La transformación que lidera el presidente Bukele se basa en buscar lo mejor para el pueblo salvadoreño, y eso se establece a partir de las necesidades reales y los retos que existen en nuestra sociedad. Eso no lo puede decir a alguien desde afuera.
Toda la historia reciente del país ha demostrado que las fórmulas dictadas por organismos internacionales, ONG y otras instituciones han terminado agravando los problemas nacionales.
El caso más palpable tiene que ver con la formación de las pandillas y su fortalecimiento debido a leyes que protegían una versión distorsionada de los derechos humanos, porque en lugar de centrarse en las víctimas priorizaban a los criminales.

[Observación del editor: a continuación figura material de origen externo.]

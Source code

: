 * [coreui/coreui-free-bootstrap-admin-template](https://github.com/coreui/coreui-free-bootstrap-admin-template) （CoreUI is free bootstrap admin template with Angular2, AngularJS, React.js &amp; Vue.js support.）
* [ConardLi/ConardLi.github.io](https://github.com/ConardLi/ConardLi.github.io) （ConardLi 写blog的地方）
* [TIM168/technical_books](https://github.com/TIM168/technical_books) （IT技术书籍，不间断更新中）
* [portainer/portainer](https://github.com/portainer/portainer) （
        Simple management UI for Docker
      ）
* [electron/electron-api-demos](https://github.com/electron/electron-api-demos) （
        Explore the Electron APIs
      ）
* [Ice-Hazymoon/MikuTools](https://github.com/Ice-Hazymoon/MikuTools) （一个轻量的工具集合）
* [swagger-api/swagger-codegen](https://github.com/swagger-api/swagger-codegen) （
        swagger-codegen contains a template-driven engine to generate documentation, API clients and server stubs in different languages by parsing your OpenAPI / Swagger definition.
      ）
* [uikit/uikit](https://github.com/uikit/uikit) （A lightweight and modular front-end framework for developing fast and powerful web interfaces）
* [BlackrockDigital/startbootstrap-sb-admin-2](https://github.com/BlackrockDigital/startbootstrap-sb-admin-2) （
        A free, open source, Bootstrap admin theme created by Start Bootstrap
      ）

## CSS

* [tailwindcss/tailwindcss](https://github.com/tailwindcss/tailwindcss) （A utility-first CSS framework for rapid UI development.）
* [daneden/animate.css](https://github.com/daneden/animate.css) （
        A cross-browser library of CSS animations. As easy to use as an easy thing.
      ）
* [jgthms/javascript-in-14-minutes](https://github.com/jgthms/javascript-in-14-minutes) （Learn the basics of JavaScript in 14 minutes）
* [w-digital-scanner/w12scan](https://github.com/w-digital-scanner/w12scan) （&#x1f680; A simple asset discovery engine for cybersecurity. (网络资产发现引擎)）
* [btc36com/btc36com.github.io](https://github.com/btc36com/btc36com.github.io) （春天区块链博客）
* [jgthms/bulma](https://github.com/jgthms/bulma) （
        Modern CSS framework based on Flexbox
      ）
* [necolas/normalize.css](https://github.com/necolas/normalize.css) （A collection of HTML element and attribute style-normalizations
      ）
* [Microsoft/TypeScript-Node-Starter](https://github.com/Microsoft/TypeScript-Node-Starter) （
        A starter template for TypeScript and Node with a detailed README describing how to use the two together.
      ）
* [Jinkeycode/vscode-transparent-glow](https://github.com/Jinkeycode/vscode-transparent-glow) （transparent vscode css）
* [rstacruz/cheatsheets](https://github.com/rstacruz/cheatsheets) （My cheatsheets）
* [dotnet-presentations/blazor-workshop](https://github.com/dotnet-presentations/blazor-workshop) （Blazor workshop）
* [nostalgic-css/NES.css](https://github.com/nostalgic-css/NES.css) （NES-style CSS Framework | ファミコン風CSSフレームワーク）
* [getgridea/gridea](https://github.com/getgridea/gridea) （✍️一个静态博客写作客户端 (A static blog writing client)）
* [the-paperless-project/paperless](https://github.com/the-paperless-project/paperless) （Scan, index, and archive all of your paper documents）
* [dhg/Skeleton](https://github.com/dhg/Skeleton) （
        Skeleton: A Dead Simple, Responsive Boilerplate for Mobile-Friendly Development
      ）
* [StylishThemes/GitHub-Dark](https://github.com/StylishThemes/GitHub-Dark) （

Fuimos testigos de cómo un sistema judicial corrompido por los partidos políticos dejaba libres a asesinos reincidentes basándose en retorcidas interpretaciones de leyes garantistas.
También vimos cómo los gobiernos de ARENA y del FMLN se doblegaban a las directrices de fuerzas internacionales, aunque ello significara el dolor y la miseria del pueblo salvadoreño.
Ahora el país goza de una paz que jamás conoció en su historia. El Salvador se ha convertido en el país más seguro del hemisferio occidental gracias al éxito del Plan Control Territorial en combinación con el régimen de excepción.
A pesar de haber enviado a prisión a más de 80,000 integrantes y colaboradores de las pandillas, todavía hay quienes aseguran que el Gobierno del presidente Bukele pactó con las maras. Lo siguen repitiendo a pesar de que el Centro para el Confinamiento del Terrorismo (Cecot) ha demostrado, a propios y extraños, las condiciones de orden, seguridad y disciplina en las que se encuentran los ahí recluidos, todos ellos criminales, muchos de los cuales jamás volverán a recuperar la libertad, como sí lo hacían durante los gobiernos de ARENA y del FMLN.
El pueblo salvadoreño eligió al presidente Bukele para que lidere esta transformación. Juntos el Gobierno y los ciudadanos estamos construyendo un nuevo futuro para El Salvador y las nuevas generaciones.